* [Activity] Skip every line before the one containing "### Recurrent Neural", then copy that line and the rest of the entries below exactly, through the last line.

* [Saved data entries]
━━━━━━━━

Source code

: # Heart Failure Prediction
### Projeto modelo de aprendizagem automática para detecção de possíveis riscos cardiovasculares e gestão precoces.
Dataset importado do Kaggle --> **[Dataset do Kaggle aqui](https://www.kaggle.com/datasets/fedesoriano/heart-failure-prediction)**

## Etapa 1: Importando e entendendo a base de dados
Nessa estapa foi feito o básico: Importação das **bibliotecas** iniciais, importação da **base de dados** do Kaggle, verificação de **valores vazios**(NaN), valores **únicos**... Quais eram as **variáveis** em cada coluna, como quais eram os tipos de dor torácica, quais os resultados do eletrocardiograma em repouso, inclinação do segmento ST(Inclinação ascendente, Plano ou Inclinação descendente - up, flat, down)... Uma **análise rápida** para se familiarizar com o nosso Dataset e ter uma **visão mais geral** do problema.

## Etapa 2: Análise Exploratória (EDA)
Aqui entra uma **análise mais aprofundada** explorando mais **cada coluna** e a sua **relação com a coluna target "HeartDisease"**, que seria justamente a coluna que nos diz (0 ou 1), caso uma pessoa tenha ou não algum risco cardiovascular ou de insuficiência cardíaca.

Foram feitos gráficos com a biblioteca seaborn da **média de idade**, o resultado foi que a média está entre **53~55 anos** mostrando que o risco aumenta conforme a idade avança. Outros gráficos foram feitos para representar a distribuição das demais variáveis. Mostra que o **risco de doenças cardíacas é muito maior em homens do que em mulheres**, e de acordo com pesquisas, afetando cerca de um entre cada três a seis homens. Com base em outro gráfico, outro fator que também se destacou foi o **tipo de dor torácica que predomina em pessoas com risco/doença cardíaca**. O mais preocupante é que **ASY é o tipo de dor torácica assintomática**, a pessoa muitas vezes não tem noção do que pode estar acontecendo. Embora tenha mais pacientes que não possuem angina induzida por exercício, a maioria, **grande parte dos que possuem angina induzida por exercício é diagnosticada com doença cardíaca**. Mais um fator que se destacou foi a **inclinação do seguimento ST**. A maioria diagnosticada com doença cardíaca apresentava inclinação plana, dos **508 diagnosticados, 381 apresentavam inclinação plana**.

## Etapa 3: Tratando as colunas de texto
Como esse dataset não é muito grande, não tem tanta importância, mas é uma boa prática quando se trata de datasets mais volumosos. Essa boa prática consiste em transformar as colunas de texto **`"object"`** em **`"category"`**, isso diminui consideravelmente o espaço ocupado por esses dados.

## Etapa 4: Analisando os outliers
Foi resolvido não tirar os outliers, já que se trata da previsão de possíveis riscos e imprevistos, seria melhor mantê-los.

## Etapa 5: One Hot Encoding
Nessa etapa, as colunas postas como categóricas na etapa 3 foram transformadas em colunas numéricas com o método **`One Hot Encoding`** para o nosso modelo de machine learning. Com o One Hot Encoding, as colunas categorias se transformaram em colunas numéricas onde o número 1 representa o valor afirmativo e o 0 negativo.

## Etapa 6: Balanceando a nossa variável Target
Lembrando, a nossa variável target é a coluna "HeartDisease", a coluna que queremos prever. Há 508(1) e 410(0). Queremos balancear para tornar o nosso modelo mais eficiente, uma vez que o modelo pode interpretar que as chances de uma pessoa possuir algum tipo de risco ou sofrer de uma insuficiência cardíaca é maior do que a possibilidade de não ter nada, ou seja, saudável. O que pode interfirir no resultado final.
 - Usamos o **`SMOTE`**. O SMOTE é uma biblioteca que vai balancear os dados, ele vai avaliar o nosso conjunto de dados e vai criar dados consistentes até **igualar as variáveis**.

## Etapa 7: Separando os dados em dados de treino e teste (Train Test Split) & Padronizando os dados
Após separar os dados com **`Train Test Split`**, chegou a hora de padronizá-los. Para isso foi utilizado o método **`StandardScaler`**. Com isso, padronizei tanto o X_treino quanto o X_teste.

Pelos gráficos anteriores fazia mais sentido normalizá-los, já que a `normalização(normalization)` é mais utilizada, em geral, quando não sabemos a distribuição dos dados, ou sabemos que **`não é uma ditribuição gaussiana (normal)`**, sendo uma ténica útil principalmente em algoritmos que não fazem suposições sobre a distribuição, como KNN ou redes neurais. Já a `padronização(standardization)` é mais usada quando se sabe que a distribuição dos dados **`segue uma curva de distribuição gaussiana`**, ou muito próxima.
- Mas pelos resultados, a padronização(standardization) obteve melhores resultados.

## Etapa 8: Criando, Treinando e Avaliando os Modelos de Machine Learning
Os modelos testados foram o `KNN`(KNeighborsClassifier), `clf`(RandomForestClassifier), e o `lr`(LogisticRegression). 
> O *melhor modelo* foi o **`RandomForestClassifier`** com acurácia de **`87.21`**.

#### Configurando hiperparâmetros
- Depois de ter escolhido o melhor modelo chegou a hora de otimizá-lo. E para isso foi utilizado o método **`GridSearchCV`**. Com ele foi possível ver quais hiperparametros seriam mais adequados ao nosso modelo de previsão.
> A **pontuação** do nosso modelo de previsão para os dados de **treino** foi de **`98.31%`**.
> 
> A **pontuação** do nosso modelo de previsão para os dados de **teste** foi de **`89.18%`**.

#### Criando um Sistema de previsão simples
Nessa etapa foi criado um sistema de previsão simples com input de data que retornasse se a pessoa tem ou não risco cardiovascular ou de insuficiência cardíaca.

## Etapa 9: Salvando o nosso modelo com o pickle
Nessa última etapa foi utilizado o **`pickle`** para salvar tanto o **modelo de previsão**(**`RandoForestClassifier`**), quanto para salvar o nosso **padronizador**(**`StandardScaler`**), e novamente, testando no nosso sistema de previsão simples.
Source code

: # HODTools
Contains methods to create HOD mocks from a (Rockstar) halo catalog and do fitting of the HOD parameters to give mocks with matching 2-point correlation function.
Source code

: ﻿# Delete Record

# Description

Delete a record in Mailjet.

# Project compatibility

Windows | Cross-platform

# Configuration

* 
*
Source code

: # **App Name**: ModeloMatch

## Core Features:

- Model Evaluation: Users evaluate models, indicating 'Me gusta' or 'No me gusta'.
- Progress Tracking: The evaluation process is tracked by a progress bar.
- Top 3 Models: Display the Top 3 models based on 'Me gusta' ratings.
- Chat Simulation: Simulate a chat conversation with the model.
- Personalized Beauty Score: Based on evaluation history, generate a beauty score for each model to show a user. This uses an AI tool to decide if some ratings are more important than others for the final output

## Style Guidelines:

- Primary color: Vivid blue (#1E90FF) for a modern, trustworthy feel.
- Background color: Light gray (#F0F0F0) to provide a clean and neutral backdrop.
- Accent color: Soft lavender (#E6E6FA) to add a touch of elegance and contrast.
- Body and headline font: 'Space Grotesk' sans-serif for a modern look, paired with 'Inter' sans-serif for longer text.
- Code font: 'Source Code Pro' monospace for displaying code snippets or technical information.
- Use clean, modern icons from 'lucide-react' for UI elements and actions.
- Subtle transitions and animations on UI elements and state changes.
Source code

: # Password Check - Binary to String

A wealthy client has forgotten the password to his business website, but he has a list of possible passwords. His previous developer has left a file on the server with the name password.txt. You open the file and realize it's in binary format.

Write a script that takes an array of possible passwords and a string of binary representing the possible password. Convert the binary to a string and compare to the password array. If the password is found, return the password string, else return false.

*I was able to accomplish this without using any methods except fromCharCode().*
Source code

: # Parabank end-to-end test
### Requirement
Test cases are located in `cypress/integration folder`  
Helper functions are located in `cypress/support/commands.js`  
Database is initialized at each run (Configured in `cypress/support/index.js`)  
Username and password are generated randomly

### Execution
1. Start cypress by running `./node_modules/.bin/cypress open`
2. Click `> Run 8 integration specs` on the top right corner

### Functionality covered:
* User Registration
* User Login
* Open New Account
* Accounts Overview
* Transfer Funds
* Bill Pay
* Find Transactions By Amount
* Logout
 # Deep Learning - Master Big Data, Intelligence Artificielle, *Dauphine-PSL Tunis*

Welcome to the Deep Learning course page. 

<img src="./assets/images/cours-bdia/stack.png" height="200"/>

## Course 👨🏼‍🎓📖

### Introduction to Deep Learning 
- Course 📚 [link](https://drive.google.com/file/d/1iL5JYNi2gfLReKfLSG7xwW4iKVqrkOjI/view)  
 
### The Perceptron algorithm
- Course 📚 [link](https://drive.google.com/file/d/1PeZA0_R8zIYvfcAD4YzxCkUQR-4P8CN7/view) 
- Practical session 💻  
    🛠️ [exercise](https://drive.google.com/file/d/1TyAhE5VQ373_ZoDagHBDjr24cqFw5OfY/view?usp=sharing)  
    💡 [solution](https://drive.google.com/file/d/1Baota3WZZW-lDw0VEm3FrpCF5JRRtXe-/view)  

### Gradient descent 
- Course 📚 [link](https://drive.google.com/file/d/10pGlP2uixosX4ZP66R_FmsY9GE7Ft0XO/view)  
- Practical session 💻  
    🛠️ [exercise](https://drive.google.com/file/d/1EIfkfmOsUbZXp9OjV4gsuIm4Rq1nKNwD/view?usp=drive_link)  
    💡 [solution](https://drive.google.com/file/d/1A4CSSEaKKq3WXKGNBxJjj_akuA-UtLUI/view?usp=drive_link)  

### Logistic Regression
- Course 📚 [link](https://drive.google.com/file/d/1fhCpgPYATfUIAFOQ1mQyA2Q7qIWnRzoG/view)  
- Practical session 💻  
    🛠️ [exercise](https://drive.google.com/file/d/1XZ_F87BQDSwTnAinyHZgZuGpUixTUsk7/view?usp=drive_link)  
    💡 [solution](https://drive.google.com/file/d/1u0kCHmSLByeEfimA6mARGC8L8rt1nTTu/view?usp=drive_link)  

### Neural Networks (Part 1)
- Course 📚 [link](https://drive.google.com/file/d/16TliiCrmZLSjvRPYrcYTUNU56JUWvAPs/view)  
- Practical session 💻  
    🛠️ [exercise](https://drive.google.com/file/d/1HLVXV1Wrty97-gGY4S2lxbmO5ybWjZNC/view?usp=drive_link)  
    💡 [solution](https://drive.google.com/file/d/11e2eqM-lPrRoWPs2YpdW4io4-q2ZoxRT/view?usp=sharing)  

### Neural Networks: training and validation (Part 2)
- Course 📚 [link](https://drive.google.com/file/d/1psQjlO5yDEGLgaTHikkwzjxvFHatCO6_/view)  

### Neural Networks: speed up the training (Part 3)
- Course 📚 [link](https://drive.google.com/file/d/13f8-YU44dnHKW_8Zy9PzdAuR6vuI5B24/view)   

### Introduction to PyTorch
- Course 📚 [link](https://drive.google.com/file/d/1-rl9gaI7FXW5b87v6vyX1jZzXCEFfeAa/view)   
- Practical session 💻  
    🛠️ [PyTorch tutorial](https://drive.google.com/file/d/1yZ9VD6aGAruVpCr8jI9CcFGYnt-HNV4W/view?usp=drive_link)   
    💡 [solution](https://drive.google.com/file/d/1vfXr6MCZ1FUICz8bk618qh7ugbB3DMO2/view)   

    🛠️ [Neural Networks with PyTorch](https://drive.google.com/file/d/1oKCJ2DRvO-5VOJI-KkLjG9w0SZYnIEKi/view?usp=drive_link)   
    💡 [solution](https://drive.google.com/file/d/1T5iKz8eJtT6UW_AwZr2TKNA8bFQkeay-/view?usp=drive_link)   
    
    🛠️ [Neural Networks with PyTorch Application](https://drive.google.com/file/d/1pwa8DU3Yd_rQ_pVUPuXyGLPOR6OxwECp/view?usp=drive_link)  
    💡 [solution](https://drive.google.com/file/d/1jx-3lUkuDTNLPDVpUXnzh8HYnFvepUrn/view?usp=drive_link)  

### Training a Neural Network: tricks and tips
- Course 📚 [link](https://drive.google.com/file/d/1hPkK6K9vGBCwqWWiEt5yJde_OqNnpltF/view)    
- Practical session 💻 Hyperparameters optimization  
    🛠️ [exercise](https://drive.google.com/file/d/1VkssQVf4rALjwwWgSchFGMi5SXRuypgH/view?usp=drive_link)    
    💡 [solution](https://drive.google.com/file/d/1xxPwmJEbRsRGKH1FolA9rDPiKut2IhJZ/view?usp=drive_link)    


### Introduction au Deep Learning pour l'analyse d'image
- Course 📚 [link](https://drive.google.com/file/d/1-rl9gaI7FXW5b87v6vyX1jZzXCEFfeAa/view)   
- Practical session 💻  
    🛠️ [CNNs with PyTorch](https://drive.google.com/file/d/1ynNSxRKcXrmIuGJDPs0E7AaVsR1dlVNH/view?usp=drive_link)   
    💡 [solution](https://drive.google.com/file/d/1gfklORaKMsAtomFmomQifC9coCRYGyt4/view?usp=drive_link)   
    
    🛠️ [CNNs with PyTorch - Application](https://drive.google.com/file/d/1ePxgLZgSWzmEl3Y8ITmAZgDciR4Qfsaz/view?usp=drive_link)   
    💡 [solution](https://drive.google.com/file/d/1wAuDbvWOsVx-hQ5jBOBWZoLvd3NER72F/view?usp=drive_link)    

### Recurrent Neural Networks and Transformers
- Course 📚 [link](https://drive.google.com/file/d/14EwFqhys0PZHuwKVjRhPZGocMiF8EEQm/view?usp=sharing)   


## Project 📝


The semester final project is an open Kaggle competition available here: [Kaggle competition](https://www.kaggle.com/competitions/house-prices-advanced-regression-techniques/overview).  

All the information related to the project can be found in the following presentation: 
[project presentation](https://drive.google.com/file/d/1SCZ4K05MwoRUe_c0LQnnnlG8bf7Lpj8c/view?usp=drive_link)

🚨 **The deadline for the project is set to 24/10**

━━━━━━━━

* [Answer area]
### Recurrent Neural Networks and Transformers
- Course 📚 [link](https://drive.google.com/file/d/14EwFqhys0PZHuwKVjRhPZGocMiF8EEQm/view?usp=sharing)   


## Project 📝


The semester final project is an open Kaggle competition available here: [Kaggle competition](https://www.kaggle.com/competitions/house-prices-advanced-regression-techniques/overview).  

All the information related to the project can be found in the following presentation: 
[project presentation](https://drive.google.com/file/d/1SCZ4K05MwoRUe_c0LQnnnlG8bf7Lpj8c/view?usp=drive_link)

🚨 **The deadline for the project is set to 24/10**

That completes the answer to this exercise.